## Work required
The records below need to be restated word for word.

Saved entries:

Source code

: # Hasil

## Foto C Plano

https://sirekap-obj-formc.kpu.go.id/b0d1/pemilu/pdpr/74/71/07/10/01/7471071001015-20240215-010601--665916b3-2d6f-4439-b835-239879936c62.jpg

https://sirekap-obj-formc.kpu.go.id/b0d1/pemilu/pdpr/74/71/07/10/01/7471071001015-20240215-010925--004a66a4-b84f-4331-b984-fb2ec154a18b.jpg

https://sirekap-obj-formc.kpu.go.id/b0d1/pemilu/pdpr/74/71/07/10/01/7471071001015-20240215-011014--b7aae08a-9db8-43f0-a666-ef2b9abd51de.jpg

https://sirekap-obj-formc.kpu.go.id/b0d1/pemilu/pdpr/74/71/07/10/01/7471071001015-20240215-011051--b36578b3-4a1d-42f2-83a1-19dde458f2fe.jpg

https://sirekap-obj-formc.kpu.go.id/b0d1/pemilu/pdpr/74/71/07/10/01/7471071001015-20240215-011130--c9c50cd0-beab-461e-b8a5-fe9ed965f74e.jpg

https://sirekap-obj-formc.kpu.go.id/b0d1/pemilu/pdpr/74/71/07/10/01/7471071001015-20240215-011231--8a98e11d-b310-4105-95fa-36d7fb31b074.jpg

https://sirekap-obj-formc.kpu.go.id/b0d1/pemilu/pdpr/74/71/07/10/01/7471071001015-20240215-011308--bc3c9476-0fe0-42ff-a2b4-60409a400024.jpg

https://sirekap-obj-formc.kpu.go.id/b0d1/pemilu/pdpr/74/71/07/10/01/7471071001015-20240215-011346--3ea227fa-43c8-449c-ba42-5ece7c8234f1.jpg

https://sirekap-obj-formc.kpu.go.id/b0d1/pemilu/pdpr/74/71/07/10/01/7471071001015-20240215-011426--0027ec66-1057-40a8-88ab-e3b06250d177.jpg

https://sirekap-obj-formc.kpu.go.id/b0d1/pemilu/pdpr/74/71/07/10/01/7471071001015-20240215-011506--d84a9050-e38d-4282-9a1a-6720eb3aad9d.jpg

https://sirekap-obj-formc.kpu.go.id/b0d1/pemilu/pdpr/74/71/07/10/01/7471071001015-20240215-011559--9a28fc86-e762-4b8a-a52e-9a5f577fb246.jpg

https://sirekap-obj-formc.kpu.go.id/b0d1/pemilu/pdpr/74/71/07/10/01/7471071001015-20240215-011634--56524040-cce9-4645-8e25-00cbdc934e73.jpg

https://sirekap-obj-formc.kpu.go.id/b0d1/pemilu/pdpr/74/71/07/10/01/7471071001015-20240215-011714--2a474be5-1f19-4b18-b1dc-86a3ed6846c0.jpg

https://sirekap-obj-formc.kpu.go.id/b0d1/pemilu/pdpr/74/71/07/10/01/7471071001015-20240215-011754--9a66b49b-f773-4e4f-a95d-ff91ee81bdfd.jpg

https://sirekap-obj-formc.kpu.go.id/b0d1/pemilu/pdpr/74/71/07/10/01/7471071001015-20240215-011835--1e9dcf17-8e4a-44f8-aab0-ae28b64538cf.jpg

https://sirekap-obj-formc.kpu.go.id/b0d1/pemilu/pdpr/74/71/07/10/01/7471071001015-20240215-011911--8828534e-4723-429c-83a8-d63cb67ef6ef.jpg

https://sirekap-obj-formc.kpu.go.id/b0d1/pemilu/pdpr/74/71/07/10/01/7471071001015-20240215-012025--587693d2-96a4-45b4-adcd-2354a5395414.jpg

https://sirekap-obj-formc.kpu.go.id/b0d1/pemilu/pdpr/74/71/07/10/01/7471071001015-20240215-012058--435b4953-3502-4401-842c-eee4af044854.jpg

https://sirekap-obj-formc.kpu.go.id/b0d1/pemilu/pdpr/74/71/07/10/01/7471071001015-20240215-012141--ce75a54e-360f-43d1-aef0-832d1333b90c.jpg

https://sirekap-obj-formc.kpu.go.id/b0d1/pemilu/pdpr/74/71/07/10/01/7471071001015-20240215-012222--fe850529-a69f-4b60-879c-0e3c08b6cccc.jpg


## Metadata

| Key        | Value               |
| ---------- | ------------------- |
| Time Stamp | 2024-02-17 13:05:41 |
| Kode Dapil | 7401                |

## Expected answer
Source code

: # Hasil

## Foto C Plano

https://sirekap-obj-formc.kpu.go.id/b0d1/pemilu/pdpr/74/71/07/10/01/7471071001015-20240215-010601--665916b3-2d6f-4439-b835-239879936c62.jpg

https://sirekap-obj-formc.kpu.go.id/b0d1/pemilu/pdpr/74/71/07/10/01/7471071001015-20240215-010925--004a66a4-b84f-4331-b984-fb2ec154a18b.jpg

https://sirekap-obj-formc.kpu.go.id/b0d1/pemilu/pdpr/74/71/07/10/01/7471071001015-20240215-011014--b7aae08a-9db8-43f0-a666-ef2b9abd51de.jpg

https://sirekap-obj-formc.kpu.go.id/b0d1/pemilu/pdpr/74/71/07/10/01/7471071001015-20240215-011051--b36578b3-4a1d-42f2-83a1-19dde458f2fe.jpg

https://sirekap-obj-formc.kpu.go.id/b0d1/pemilu/pdpr/74/71/07/10/01/7471071001015-20240215-011130--c9c50cd0-beab-461e-b8a5-fe9ed965f74e.jpg

https://sirekap-obj-formc.kpu.go.id/b0d1/pemilu/pdpr/74/71/07/10/01/7471071001015-20240215-011231--8a98e11d-b310-4105-95fa-36d7fb31b074.jpg

https://sirekap-obj-formc.kpu.go.id/b0d1/pemilu/pdpr/74/71/07/10/01/7471071001015-20240215-011308--bc3c9476-0fe0-42ff-a2b4-60409a400024.jpg

https://sirekap-obj-formc.kpu.go.id/b0d1/pemilu/pdpr/74/71/07/10/01/7471071001015-20240215-011346--3ea227fa-43c8-449c-ba42-5ece7c8234f1.jpg

https://sirekap-obj-formc.kpu.go.id/b0d1/pemilu/pdpr/74/71/07/10/01/7471071001015-20240215-011426--0027ec66-1057-40a8-88ab-e3b06250d177.jpg

https://sirekap-obj-formc.kpu.go.id/b0d1/pemilu/pdpr/74/71/07/10/01/7471071001015-20240215-011506--d84a9050-e38d-4282-9a1a-6720eb3aad9d.jpg

https://sirekap-obj-formc.kpu.go.id/b0d1/pemilu/pdpr/74/71/07/10/01/7471071001015-20240215-011559--9a28fc86-e762-4b8a-a52e-9a5f577fb246.jpg

https://sirekap-obj-formc.kpu.go.id/b0d1/pemilu/pdpr/74/71/07/10/01/7471071001015-20240215-011634--56524040-cce9-4645-8e25-00cbdc934e73.jpg

https://sirekap-obj-formc.kpu.go.id/b0d1/pemilu/pdpr/74/71/07/10/01/7471071001015-20240215-011714--2a474be5-1f19-4b18-b1dc-86a3ed6846c0.jpg

https://sirekap-obj-formc.kpu.go.id/b0d1/pemilu/pdpr/74/71/07/10/01/7471071001015-20240215-011754--9a66b49b-f773-4e4f-a95d-ff91ee81bdfd.jpg

https://sirekap-obj-formc.kpu.go.id/b0d1/pemilu/pdpr/74/71/07/10/01/7471071001015-20240215-011835--1e9dcf17-8e4a-44f8-aab0-ae28b64538cf.jpg

https://sirekap-obj-formc.kpu.go.id/b0d1/pemilu/pdpr/74/71/07/10/01/7471071001015-20240215-011911--8828534e-4723-429c-83a8-d63cb67ef6ef.jpg

https://sirekap-obj-formc.kpu.go.id/b0d1/pemilu/pdpr/74/71/07/10/01/7471071001015-20240215-012025--587693d2-96a4-45b4-adcd-2354a5395414.jpg

https://sirekap-obj-formc.kpu.go.id/b0d1/pemilu/pdpr/74/71/07/10/01/7471071001015-20240215-012058--435b4953-3502-4401-842c-eee4af044854.jpg

https://sirekap-obj-formc.kpu.go.id/b0d1/pemilu/pdpr/74/71/07/10/01/7471071001015-20240215-012141--ce75a54e-360f-43d1-aef0-832d1333b90c.jpg

https://sirekap-obj-formc.kpu.go.id/b0d1/pemilu/pdpr/74/71/07/10/01/7471071001015-20240215-012222--fe850529-a69f-4b60-879c-0e3c08b6cccc.jpg


## Metadata

| Key        | Value               |
| ---------- | ------------------- |
| Time Stamp | 2024-02-17 13:05:41 |
| Kode Dapil | 7401                |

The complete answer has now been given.